"""

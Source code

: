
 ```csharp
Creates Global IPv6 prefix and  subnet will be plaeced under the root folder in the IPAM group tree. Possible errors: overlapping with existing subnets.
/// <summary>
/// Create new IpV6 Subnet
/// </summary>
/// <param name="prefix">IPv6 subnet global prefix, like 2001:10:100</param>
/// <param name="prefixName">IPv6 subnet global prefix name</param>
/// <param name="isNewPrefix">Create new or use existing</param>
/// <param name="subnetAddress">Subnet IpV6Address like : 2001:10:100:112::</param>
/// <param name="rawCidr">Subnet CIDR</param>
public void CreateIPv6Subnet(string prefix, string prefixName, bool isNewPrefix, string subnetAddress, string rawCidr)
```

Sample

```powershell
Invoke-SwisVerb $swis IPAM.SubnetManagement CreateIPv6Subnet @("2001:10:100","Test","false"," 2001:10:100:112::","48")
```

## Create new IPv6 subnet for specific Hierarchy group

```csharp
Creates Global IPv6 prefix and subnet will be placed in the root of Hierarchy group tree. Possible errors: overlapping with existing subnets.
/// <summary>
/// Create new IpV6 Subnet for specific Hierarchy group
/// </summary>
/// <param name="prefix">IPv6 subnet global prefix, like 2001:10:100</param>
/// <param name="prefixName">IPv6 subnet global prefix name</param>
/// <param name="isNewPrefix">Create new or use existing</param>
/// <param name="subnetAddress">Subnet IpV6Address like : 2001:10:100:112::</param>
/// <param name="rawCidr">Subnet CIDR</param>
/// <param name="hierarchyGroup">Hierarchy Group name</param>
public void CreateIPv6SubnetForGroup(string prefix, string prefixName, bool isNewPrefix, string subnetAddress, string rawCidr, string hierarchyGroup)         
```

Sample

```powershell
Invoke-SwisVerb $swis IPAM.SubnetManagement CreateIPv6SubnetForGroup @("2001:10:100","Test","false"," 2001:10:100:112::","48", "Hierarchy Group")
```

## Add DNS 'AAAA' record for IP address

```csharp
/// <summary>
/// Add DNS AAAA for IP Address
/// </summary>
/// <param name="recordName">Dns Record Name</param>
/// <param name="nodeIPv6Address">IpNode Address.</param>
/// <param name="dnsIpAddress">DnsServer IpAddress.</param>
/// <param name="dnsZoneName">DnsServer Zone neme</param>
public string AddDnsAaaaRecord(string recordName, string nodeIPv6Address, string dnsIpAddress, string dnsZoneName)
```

"""

To answer, copy each line from the material above that has the word "Test".

Invoke-SwisVerb $swis IPAM.SubnetManagement CreateIPv6Subnet @("2001:10:100","Test","false"," 2001:10:100:112::","48")
Invoke-SwisVerb $swis IPAM.SubnetManagement CreateIPv6SubnetForGroup @("2001:10:100","Test","false"," 2001:10:100:112::","48", "Hierarchy Group")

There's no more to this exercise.